BEGIN Data
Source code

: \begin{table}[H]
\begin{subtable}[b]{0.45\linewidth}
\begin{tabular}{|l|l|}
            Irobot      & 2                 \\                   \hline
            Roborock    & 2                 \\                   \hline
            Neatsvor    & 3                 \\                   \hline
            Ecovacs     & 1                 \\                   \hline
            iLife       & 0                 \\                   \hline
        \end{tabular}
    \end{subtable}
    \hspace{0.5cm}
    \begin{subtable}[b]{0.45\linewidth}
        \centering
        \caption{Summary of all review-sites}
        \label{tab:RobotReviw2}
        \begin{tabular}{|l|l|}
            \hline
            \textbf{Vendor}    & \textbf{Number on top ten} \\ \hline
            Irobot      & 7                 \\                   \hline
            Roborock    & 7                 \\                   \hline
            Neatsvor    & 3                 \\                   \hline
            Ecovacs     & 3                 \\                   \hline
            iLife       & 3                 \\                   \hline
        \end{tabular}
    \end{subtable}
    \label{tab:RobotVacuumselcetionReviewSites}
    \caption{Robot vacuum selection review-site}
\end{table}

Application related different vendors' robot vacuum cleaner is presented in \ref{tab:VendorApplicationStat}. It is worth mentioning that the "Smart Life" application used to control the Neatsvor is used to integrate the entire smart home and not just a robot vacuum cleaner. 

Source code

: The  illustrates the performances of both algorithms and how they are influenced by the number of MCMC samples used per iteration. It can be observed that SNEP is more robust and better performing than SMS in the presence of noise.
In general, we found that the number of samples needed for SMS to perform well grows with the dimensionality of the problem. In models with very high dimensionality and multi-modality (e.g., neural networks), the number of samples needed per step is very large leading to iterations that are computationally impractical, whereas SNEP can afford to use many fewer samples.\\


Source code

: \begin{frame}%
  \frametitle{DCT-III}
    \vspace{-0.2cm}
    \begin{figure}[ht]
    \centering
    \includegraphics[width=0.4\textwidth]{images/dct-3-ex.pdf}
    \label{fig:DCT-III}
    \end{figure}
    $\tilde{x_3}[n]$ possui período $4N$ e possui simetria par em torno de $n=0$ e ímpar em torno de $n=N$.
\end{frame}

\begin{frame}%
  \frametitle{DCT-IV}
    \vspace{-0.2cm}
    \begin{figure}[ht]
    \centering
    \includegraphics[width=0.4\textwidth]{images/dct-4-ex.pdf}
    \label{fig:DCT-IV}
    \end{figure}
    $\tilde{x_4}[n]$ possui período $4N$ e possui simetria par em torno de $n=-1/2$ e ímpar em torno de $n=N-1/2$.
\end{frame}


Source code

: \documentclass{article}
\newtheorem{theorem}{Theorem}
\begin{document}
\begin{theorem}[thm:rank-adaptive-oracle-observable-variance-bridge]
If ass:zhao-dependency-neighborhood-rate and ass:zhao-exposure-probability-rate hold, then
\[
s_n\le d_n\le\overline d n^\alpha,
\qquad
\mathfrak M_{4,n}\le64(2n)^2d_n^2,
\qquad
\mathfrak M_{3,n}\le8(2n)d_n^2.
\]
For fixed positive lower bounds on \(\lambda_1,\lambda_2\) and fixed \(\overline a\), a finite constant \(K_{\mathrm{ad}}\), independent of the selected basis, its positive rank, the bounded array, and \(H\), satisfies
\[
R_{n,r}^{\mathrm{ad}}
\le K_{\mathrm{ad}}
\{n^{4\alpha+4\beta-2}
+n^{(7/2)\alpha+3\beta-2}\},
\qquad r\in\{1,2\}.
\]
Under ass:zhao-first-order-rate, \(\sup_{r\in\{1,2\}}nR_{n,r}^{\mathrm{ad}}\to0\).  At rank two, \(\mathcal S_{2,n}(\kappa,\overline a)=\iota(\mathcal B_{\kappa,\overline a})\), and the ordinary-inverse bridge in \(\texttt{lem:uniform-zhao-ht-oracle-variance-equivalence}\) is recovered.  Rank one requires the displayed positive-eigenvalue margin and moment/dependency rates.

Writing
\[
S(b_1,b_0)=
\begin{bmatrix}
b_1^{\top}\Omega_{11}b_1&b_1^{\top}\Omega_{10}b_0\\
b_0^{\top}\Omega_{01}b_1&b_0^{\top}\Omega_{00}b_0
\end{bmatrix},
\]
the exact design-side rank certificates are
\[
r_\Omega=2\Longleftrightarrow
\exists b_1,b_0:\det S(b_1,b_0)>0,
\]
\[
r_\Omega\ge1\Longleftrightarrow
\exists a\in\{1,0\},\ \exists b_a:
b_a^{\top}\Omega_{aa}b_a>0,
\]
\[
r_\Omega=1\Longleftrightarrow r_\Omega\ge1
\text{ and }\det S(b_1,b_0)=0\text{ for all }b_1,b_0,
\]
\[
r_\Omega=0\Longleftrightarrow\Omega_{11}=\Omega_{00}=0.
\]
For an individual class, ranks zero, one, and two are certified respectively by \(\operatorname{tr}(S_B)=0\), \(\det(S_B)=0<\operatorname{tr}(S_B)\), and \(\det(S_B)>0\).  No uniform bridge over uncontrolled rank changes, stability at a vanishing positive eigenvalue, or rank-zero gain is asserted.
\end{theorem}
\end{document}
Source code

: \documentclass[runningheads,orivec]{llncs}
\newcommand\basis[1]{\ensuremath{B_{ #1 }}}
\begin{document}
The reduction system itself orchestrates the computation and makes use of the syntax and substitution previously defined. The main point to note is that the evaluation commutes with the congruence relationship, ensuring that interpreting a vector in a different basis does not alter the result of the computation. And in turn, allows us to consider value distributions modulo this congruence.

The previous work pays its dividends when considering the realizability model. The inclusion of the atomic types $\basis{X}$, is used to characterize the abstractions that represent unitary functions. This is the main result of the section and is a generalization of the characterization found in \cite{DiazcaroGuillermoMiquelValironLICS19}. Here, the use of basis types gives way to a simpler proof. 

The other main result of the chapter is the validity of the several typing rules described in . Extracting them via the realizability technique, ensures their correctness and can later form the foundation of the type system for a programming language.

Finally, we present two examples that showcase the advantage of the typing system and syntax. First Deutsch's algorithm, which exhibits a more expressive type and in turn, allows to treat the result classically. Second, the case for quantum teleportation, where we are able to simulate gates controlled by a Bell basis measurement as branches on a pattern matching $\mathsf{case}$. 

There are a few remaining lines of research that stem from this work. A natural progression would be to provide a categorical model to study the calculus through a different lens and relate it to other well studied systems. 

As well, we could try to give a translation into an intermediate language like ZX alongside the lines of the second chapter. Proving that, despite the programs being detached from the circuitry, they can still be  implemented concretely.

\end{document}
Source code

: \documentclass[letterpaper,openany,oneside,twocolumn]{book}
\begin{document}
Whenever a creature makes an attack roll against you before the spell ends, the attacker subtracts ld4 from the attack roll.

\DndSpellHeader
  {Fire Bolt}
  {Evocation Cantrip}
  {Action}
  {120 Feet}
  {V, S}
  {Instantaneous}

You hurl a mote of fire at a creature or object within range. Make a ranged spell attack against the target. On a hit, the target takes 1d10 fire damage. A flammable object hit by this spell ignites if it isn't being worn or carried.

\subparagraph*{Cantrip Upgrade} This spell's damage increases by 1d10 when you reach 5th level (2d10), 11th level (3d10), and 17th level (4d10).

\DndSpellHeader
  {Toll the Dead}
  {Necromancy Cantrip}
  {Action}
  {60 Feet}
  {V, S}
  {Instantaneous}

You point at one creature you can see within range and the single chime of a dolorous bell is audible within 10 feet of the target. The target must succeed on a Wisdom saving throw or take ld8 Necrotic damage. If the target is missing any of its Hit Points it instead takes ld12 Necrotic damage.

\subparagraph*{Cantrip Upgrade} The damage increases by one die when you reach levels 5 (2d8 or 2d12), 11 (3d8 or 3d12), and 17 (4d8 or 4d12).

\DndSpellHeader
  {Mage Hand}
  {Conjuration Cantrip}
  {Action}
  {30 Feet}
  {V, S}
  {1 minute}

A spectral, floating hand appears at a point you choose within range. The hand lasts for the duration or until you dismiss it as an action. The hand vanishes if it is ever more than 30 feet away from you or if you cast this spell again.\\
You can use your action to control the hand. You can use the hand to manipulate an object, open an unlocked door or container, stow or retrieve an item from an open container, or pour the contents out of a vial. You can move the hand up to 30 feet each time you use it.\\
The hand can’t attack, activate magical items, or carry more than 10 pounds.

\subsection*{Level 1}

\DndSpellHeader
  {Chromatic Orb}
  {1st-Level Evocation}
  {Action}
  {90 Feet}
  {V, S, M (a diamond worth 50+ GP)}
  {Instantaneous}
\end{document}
END Data
**Work item:**
In the lines above, locate the string "tilde". Copy every line where it occurs.

**Response area:**
    $\tilde{x_3}[n]$ possui período $4N$ e possui simetria par em torno de $n=0$ e ímpar em torno de $n=N$.
    $\tilde{x_4}[n]$ possui período $4N$ e possui simetria par em torno de $n=-1/2$ e ímpar em torno de $n=N-1/2$.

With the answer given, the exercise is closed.